Читаем Тигрушка полностью

И сейчас, много лет спустя, мне часто приходит на память этот эпизод. Я вспоминаю напор кричащей толпы, разгневанные, потные лица, казавшиеся мне одинаковыми, вспоминаю, в каком я сам был состоянии, и думаю: как все-таки нам повезло, что с нами был Иван Иванович, умный, тактичный капитан, понимавший нечто такое, чего мы тогда еще не понимали.

7.

«Кошка сдохла, хвост облез, кто промолвит слово – тот ее и съест».

Это предупреждение, написанное аршинными буквами на обороте плаката, призывающего всех на выборы, прикреплено кнопками над письменным столом в Ленькиной комнате.

За столом, подперев голову руками, неподвижный, как могильное надгробье, сидит Пятерка. Лицо закрыто ладонями, спина сгорблена, взгляд прикован к страницам раскрытой книги. Лучшей модели не найти для памятника какому-нибудь монаху, замаливающему грехи человечества.

За круглым столом в середине комнаты напротив друг друга сидят Майор и Медведь. Оба лихорадочно что-то выписывают из книг, разложенных на столе. Постороннему при взгляде на них может показаться, что надвигается какая-то мировая катастрофа, вот-вот все взлетит в воздух и ребята пытаются отыскать ключ к спасению в оставшиеся полчаса. Если они случайно встречаются взглядами, то смотрят друг на друга, как классовые враги.

В кресле с книгой на коленях, откинувшись на спинку, закатив глаза к потолку, сидит Артист. Его унылое лицо и руки, безвольно раскачивающиеся, почти достающие до пола, усиливают впечатление всеобщего горя (у всех умерло по двоюродному брату) или грядущих катаклизмов.

И только Барон, разлегшийся на диване и небрежно перелистывающий учебник, словно страницы романа про шпионов, напоминает иностранца, случайно попавшего в страну, на которую напали татаро-монголы, но ему, иностранцу, все это до лампочки, потому что у него дипломатический паспорт и валюта в швейцарском банке.

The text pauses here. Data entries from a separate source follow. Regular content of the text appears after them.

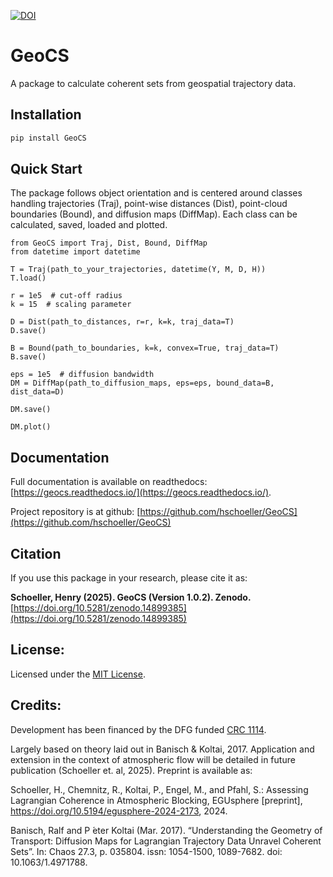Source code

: <!-- SPHINX-START -->

[![DOI](https://zenodo.org/badge/777665015.svg)](https://doi.org/10.5281/zenodo.14899385)

# GeoCS

A package to calculate coherent sets from geospatial trajectory data.

## Installation

```bash
pip install GeoCS
```

## Quick Start

The package follows object orientation and is centered around classes handling trajectories (Traj), point-wise distances (Dist), point-cloud boundaries (Bound), and diffusion maps (DiffMap). Each class can be calculated, saved, loaded and plotted.

```
from GeoCS import Traj, Dist, Bound, DiffMap
from datetime import datetime

T = Traj(path_to_your_trajectories, datetime(Y, M, D, H))
T.load()

r = 1e5  # cut-off radius
k = 15  # scaling parameter

D = Dist(path_to_distances, r=r, k=k, traj_data=T)
D.save()

B = Bound(path_to_boundaries, k=k, convex=True, traj_data=T)
B.save()

eps = 1e5  # diffusion bandwidth
DM = DiffMap(path_to_diffusion_maps, eps=eps, bound_data=B, dist_data=D)

DM.save()

DM.plot()
```

## Documentation

Full documentation is available on readthedocs: [https://geocs.readthedocs.io/](https://geocs.readthedocs.io/).

Project repository is at github: [https://github.com/hschoeller/GeoCS](https://github.com/hschoeller/GeoCS)

## Citation

If you use this package in your research, please cite it as:

**Schoeller, Henry (2025). GeoCS (Version 1.0.2). Zenodo.**  
[https://doi.org/10.5281/zenodo.14899385](https://doi.org/10.5281/zenodo.14899385)

## License:

Licensed under the [MIT License](https://github.com/hschoeller/GeoCS/blob/main/LICENSE).

## Credits:

Development has been financed by the DFG funded [CRC 1114](https://www.mi.fu-berlin.de/en/sfb1114/index.html).

Largely based on theory laid out in Banisch & Koltai, 2017. Application and extension in the context of atmospheric flow will be detailed in future publication (Schoeller et. al, 2025). Preprint is available as:

Schoeller, H., Chemnitz, R., Koltai, P., Engel, M., and Pfahl, S.: Assessing Lagrangian Coherence in Atmospheric Blocking, EGUsphere [preprint], https://doi.org/10.5194/egusphere-2024-2173, 2024. 

Banisch, Ralf and P ́eter Koltai (Mar. 2017). “Understanding the Geometry of Transport: Diffusion Maps for Lagrangian Trajectory Data Unravel Coherent Sets”. In: Chaos 27.3, p. 035804. issn: 1054-1500, 1089-7682. doi: 10.1063/1.4971788.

Я сижу у окна и смотрю, как город погружается в майские сумерки. Хорошо бы сейчас прошвырнуться по улице или посидеть на темной скамейке бульвара с девочкой, которая только что согласилась дружить с тобой до гробовой доски.

– Май – пора влюбленных, – говорю я и тут же закрываю голову руками, потому что с дивана в меня летит подушка, а с круглого стола толстая тетрадь и учебник.

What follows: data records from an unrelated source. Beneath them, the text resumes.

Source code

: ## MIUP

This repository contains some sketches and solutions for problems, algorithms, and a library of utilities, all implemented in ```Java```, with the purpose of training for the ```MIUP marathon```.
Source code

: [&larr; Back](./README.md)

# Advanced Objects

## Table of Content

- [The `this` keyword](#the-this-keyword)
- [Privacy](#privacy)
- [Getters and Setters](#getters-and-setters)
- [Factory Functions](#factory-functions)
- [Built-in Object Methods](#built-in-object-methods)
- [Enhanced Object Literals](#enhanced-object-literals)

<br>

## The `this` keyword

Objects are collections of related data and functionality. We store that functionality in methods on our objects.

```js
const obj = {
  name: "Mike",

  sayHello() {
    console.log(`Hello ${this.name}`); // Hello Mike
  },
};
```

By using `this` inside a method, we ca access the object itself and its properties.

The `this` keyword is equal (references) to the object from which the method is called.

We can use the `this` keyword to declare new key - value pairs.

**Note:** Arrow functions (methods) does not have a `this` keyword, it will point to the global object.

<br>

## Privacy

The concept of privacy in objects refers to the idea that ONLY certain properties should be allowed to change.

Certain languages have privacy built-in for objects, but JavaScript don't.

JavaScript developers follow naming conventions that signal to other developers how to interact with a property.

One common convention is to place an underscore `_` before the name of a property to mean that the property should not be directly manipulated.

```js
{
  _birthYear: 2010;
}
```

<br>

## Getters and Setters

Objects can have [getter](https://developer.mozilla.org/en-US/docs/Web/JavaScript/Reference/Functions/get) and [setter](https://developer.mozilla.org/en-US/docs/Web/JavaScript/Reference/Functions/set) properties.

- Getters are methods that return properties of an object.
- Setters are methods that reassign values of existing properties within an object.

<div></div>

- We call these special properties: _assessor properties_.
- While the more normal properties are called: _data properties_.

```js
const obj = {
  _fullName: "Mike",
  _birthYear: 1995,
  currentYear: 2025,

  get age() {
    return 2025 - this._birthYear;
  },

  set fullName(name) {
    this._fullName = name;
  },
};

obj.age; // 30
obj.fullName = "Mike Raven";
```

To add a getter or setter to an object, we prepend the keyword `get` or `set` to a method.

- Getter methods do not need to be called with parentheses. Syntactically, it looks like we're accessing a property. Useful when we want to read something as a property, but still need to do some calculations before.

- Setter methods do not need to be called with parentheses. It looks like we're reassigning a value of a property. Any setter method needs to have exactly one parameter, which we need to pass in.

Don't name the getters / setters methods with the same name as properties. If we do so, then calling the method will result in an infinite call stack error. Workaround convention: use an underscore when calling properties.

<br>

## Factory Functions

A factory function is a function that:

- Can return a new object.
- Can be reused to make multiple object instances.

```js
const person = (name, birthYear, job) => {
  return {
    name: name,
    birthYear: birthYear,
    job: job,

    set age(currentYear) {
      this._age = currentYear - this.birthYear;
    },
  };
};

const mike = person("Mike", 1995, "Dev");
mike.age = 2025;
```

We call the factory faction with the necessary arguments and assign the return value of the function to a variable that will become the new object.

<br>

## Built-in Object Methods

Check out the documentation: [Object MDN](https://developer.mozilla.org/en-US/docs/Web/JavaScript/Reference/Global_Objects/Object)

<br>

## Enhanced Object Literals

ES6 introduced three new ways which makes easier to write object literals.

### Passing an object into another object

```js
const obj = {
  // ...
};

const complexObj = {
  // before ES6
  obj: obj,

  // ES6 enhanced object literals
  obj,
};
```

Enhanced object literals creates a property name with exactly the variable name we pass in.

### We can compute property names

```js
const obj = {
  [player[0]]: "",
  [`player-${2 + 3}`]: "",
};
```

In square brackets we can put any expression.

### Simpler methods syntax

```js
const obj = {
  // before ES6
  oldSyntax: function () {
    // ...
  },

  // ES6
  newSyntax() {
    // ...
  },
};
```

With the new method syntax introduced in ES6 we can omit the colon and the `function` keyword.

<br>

И только Юрка по-прежнему невозмутим в своей тоске по одновременно умершим двоюродным братьям да Пятерка продолжает позировать для могильного надгробья.

Тихо открывается дверь, и входит Ленькина мать. Она ступает неслышно, как медсестра в палате тяжелобольных. Она ставит на тумбочку противень с чем-то дымящимся и аппетитным и, потупив глаза, удаляется на цыпочках.

Никто не поднял головы, не обернулся. Слышен лишь скрип перьев с круглого стола.

Проходит минут десять.

– Что это? – спрашивает, не спуская взгляда с потолка, Юрка голосом, каким убитые горем родственники осведомляются: «Что, уже похоронили?»

Молчание. Через пять минут Ленька, взглянув на Медведя, как Каракозов на Александра II, глухо роняет:

– Жареный гусь.

Иностранец с дивана, не отрываясь от авантюрного романа, так, словно только для себя, но весьма внятно произносит:

– Пива к нему бы неплохо.

Со стороны письменного стола голос статуи командора уточняет:

– Магазин через полчаса закроется.

И опять только скрип перьев. Но вот и новые звуки. Снизу, с Ленькиного двора, все явственнее доносится мелодия «Цветущего мая». Там завели радиолу. Там каждый вечер устраивают танцы. Мелодия все нарастает.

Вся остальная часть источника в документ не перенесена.